— YOUR OBJECTIVE —
In your copy of the data, include no pictures and alter nothing else.

— RAW DATA —
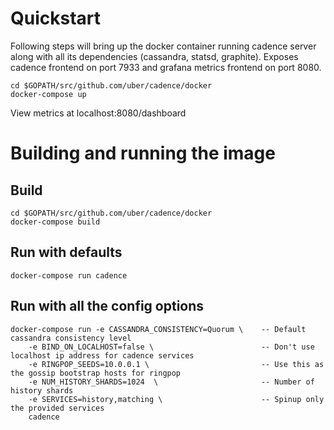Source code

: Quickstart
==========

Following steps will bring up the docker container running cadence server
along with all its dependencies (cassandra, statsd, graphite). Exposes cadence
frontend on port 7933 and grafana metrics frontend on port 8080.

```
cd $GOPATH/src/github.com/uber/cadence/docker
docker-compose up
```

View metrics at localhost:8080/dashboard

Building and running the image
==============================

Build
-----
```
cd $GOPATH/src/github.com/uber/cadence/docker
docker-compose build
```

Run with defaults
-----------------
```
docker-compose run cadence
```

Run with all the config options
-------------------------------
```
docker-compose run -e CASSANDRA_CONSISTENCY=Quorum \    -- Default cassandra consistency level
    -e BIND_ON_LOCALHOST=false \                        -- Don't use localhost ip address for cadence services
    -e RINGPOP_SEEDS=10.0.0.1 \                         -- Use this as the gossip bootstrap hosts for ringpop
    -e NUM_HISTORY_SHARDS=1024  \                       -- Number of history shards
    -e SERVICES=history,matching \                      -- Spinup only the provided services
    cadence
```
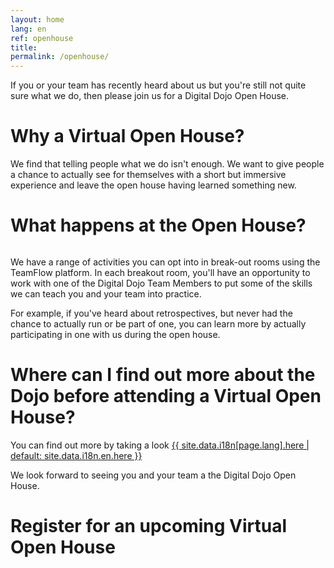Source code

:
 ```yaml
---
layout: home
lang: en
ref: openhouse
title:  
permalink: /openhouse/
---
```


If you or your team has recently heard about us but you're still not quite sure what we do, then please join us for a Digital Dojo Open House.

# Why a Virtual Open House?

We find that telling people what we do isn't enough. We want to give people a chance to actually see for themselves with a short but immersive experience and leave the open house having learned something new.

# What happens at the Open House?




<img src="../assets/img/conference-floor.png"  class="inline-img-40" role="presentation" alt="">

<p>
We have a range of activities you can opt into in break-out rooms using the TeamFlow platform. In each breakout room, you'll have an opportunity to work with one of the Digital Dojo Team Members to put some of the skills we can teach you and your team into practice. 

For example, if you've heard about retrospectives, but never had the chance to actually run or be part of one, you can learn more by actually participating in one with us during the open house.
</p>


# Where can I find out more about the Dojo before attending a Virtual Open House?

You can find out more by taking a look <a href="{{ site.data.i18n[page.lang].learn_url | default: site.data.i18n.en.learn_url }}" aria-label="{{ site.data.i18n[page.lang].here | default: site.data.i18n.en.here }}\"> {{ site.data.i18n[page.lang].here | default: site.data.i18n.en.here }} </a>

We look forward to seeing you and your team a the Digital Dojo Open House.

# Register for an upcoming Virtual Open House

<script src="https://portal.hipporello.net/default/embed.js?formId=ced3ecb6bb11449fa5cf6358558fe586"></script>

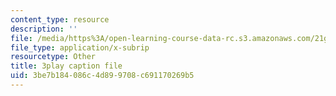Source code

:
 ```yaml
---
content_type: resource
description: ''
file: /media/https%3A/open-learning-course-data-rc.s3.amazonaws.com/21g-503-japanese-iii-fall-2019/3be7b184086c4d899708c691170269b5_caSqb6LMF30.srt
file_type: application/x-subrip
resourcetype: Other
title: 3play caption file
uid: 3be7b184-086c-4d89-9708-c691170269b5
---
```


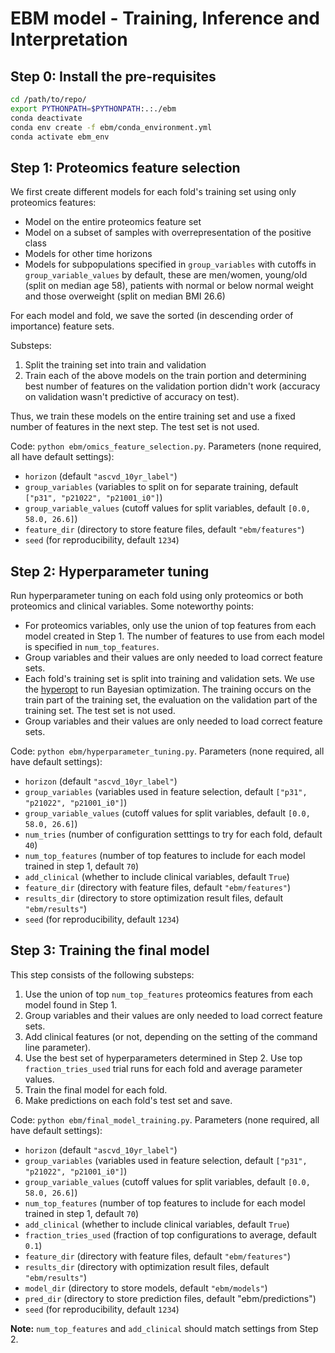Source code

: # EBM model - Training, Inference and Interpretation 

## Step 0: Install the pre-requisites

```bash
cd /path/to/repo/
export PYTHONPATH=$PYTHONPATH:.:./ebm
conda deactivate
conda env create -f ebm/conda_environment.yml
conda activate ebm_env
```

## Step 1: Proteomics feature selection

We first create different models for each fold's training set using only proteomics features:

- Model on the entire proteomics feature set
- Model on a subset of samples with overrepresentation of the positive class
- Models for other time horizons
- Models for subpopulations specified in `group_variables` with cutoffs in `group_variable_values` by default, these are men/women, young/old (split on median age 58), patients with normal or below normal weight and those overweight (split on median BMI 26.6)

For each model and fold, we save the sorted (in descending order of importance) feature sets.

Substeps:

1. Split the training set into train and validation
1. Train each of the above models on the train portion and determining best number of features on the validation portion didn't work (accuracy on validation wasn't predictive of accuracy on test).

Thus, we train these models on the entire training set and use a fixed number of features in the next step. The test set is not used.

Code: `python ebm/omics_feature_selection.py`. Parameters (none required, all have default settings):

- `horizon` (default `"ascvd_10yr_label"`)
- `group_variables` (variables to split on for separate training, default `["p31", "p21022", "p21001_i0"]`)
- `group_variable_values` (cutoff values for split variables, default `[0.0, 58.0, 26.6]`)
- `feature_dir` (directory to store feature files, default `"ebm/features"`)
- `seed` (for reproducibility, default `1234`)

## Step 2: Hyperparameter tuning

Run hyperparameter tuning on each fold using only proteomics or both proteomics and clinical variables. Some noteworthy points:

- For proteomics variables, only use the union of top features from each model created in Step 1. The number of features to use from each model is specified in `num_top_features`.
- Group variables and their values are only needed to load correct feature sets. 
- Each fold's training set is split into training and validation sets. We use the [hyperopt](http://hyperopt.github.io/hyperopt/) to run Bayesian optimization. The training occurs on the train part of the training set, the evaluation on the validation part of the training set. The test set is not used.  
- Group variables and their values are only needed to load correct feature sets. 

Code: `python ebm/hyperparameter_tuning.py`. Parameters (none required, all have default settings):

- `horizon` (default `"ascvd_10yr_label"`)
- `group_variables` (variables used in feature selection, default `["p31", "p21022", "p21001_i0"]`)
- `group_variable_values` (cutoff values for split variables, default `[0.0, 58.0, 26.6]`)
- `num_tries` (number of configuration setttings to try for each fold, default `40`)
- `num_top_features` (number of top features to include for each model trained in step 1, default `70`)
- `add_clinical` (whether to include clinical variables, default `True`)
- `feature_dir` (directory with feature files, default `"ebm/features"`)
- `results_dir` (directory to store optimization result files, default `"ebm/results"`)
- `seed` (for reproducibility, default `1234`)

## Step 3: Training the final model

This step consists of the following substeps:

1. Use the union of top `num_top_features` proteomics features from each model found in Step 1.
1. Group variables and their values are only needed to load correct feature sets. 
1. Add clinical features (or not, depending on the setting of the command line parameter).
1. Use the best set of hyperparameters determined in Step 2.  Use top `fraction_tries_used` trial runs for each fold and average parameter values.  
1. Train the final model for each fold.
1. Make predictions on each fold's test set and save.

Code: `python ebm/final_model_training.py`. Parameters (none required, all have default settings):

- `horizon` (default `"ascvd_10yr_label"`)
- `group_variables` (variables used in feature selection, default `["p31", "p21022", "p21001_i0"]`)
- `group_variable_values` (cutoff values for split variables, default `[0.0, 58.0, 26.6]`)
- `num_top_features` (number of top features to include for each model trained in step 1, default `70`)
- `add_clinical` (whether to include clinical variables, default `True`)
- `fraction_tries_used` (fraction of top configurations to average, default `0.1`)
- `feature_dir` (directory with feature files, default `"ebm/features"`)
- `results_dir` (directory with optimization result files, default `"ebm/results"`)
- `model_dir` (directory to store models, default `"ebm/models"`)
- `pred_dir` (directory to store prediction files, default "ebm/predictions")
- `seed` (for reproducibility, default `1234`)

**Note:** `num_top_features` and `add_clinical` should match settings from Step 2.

— RESULT OF THIS EXERCISE —
Source code

: Quickstart
==========

Following steps will bring up the docker container running cadence server
along with all its dependencies (cassandra, statsd, graphite). Exposes cadence
frontend on port 7933 and grafana metrics frontend on port 8080.

```
cd $GOPATH/src/github.com/uber/cadence/docker
docker-compose up
```

View metrics at localhost:8080/dashboard

Building and running the image
==============================

Build
-----
```
cd $GOPATH/src/github.com/uber/cadence/docker
docker-compose build
```

Run with defaults
-----------------
```
docker-compose run cadence
```

Run with all the config options
-------------------------------
```
docker-compose run -e CASSANDRA_CONSISTENCY=Quorum \    -- Default cassandra consistency level
    -e BIND_ON_LOCALHOST=false \                        -- Don't use localhost ip address for cadence services
    -e RINGPOP_SEEDS=10.0.0.1 \                         -- Use this as the gossip bootstrap hosts for ringpop
    -e NUM_HISTORY_SHARDS=1024  \                       -- Number of history shards
    -e SERVICES=history,matching \                      -- Spinup only the provided services
    cadence
```
Source code

:
 ```yaml
---
layout: home
lang: en
ref: openhouse
title:  
permalink: /openhouse/
---
```


If you or your team has recently heard about us but you're still not quite sure what we do, then please join us for a Digital Dojo Open House.

# Why a Virtual Open House?

We find that telling people what we do isn't enough. We want to give people a chance to actually see for themselves with a short but immersive experience and leave the open house having learned something new.

# What happens at the Open House?




<img src="../assets/img/conference-floor.png"  class="inline-img-40" role="presentation" alt="">

<p>
We have a range of activities you can opt into in break-out rooms using the TeamFlow platform. In each breakout room, you'll have an opportunity to work with one of the Digital Dojo Team Members to put some of the skills we can teach you and your team into practice. 

For example, if you've heard about retrospectives, but never had the chance to actually run or be part of one, you can learn more by actually participating in one with us during the open house.
</p>


# Where can I find out more about the Dojo before attending a Virtual Open House?

You can find out more by taking a look <a href="{{ site.data.i18n[page.lang].learn_url | default: site.data.i18n.en.learn_url }}" aria-label="{{ site.data.i18n[page.lang].here | default: site.data.i18n.en.here }}\"> {{ site.data.i18n[page.lang].here | default: site.data.i18n.en.here }} </a>

We look forward to seeing you and your team a the Digital Dojo Open House.

# Register for an upcoming Virtual Open House

<script src="https://portal.hipporello.net/default/embed.js?formId=ced3ecb6bb11449fa5cf6358558fe586"></script>

Source code

:
 ```yaml
---
content_type: resource
description: ''
file: /media/https%3A/open-learning-course-data-rc.s3.amazonaws.com/21g-503-japanese-iii-fall-2019/3be7b184086c4d899708c691170269b5_caSqb6LMF30.srt
file_type: application/x-subrip
resourcetype: Other
title: 3play caption file
uid: 3be7b184-086c-4d89-9708-c691170269b5
---
```


Source code

: # EBM model - Training, Inference and Interpretation 

## Step 0: Install the pre-requisites

```bash
cd /path/to/repo/
export PYTHONPATH=$PYTHONPATH:.:./ebm
conda deactivate
conda env create -f ebm/conda_environment.yml
conda activate ebm_env
```

## Step 1: Proteomics feature selection

We first create different models for each fold's training set using only proteomics features:

- Model on the entire proteomics feature set
- Model on a subset of samples with overrepresentation of the positive class
- Models for other time horizons
- Models for subpopulations specified in `group_variables` with cutoffs in `group_variable_values` by default, these are men/women, young/old (split on median age 58), patients with normal or below normal weight and those overweight (split on median BMI 26.6)

For each model and fold, we save the sorted (in descending order of importance) feature sets.

Substeps:

1. Split the training set into train and validation
1. Train each of the above models on the train portion and determining best number of features on the validation portion didn't work (accuracy on validation wasn't predictive of accuracy on test).

Thus, we train these models on the entire training set and use a fixed number of features in the next step. The test set is not used.

Code: `python ebm/omics_feature_selection.py`. Parameters (none required, all have default settings):

- `horizon` (default `"ascvd_10yr_label"`)
- `group_variables` (variables to split on for separate training, default `["p31", "p21022", "p21001_i0"]`)
- `group_variable_values` (cutoff values for split variables, default `[0.0, 58.0, 26.6]`)
- `feature_dir` (directory to store feature files, default `"ebm/features"`)
- `seed` (for reproducibility, default `1234`)

## Step 2: Hyperparameter tuning

Run hyperparameter tuning on each fold using only proteomics or both proteomics and clinical variables. Some noteworthy points:

- For proteomics variables, only use the union of top features from each model created in Step 1. The number of features to use from each model is specified in `num_top_features`.
- Group variables and their values are only needed to load correct feature sets. 
- Each fold's training set is split into training and validation sets. We use the [hyperopt](http://hyperopt.github.io/hyperopt/) to run Bayesian optimization. The training occurs on the train part of the training set, the evaluation on the validation part of the training set. The test set is not used.  
- Group variables and their values are only needed to load correct feature sets. 

Code: `python ebm/hyperparameter_tuning.py`. Parameters (none required, all have default settings):

- `horizon` (default `"ascvd_10yr_label"`)
- `group_variables` (variables used in feature selection, default `["p31", "p21022", "p21001_i0"]`)
- `group_variable_values` (cutoff values for split variables, default `[0.0, 58.0, 26.6]`)
- `num_tries` (number of configuration setttings to try for each fold, default `40`)
- `num_top_features` (number of top features to include for each model trained in step 1, default `70`)
- `add_clinical` (whether to include clinical variables, default `True`)
- `feature_dir` (directory with feature files, default `"ebm/features"`)
- `results_dir` (directory to store optimization result files, default `"ebm/results"`)
- `seed` (for reproducibility, default `1234`)

## Step 3: Training the final model

This step consists of the following substeps:

1. Use the union of top `num_top_features` proteomics features from each model found in Step 1.
1. Group variables and their values are only needed to load correct feature sets. 
1. Add clinical features (or not, depending on the setting of the command line parameter).
1. Use the best set of hyperparameters determined in Step 2.  Use top `fraction_tries_used` trial runs for each fold and average parameter values.  
1. Train the final model for each fold.
1. Make predictions on each fold's test set and save.

Code: `python ebm/final_model_training.py`. Parameters (none required, all have default settings):

- `horizon` (default `"ascvd_10yr_label"`)
- `group_variables` (variables used in feature selection, default `["p31", "p21022", "p21001_i0"]`)
- `group_variable_values` (cutoff values for split variables, default `[0.0, 58.0, 26.6]`)
- `num_top_features` (number of top features to include for each model trained in step 1, default `70`)
- `add_clinical` (whether to include clinical variables, default `True`)
- `fraction_tries_used` (fraction of top configurations to average, default `0.1`)
- `feature_dir` (directory with feature files, default `"ebm/features"`)
- `results_dir` (directory with optimization result files, default `"ebm/results"`)
- `model_dir` (directory to store models, default `"ebm/models"`)
- `pred_dir` (directory to store prediction files, default "ebm/predictions")
- `seed` (for reproducibility, default `1234`)

**Note:** `num_top_features` and `add_clinical` should match settings from Step 2.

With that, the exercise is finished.